Any army or defence system which relies heavily on mechanised transport with large volumes of electric components as well as electronic navigation and communications is therefore highly vulnerable to disruption by an e-bomb – which is one reason for Trump’s executive order.

For the moment, e-bombs are perceived as a danger only to electronic and electrical equipment, but deadlier weapons with a more direct impact on humans could be on the horizon. The contemporary re-imagining of HG Wells’s ‘The War of the Worlds’ produced by Canal+ in 2019 provides a graphic illustration of what might happen. Aliens simultaneously wipe out much of humanity with a massive EMP that doesn’t just kill CNI, connected devices and anything with a battery, but also fries the brains of most people not sufficiently far underground to escape its effects.

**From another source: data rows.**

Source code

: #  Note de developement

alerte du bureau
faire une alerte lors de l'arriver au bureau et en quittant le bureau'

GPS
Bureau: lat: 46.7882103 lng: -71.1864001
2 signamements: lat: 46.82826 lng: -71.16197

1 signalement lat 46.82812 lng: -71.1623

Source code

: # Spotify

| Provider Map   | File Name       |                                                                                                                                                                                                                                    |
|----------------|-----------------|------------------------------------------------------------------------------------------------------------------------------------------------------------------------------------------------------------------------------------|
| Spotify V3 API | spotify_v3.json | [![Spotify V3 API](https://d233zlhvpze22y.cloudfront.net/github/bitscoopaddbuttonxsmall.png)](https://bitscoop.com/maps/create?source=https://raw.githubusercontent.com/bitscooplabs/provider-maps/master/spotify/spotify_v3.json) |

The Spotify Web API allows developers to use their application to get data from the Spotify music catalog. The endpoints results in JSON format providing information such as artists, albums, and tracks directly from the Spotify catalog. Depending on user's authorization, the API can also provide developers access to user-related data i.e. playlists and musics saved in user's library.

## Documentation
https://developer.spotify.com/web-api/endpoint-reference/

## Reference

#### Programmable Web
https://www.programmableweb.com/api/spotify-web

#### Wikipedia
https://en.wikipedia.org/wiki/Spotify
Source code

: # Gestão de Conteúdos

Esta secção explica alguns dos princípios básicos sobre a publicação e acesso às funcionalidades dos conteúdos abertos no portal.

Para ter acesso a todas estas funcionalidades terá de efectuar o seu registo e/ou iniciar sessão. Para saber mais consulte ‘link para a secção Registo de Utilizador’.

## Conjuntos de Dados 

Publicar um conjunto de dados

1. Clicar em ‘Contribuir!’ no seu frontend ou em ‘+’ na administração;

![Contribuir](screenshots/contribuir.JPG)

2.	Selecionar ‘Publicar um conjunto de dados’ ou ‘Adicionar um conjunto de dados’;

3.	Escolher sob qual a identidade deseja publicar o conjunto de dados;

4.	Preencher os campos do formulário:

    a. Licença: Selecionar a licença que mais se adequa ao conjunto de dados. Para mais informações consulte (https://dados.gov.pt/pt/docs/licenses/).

That sort of threat is not total science-fiction fantasy. Some studies have found that brain tissue in rats is sensitive to EMP, which can cause damage to central nervous systems. A strong enough EMP would also impact the cognitive strength of the left side of the human brain through sustained neural damage, though the pulse would have to be considerably more powerful than the estimated 100kV/m that human bodies can currently withstand (the amount that would be given off by a small nuclear weapon detonated in the atmosphere) and the 200kV/m that has been tested on rats in several Chinese studies.

Magnetic and solar storms also play a part in global conflict, if only by erroneously convincing combatants that they are being attacked by their enemies – a sort of military false positive that keeps people trigger-happy. One incident occurred in 1972, at the height of the war between the US and North Vietnam, when solar flares generated a magnetic storm that detonated a large number of US Navy magnetic-influence sea mines in the coastal waters off North Vietnam.

A solar storm that jammed radar and communications in May 1967 also disrupted the US Ballistic Missile Early Warning System, built to detect incoming Soviet attacks, in the northern hemisphere. Had the Americans misidentified the storm as a deliberate attack by the Russians, it would have constituted an act of war with likely devastating consequences.

EMP weapons have the potential to cause terrible damage, but the simple truth is that they are as yet unproven and there are much worse threats to civilisation whose effects are already well known. Nuclear weapons, for example, are all too real and available in ready supply, while there are also adversaries who would scoff at the idea of launching a physical attack on anything.

The real and present danger may ultimately come from cyber‑security hackers, who could achieve the same level of disruption caused by an EMP at a fraction of the expense from the comfort of their own bedrooms by breaking into military and commercial communications systems, CNI command and operational platforms to either take control, scramble, or simply turn them off to invoke national pandemonium.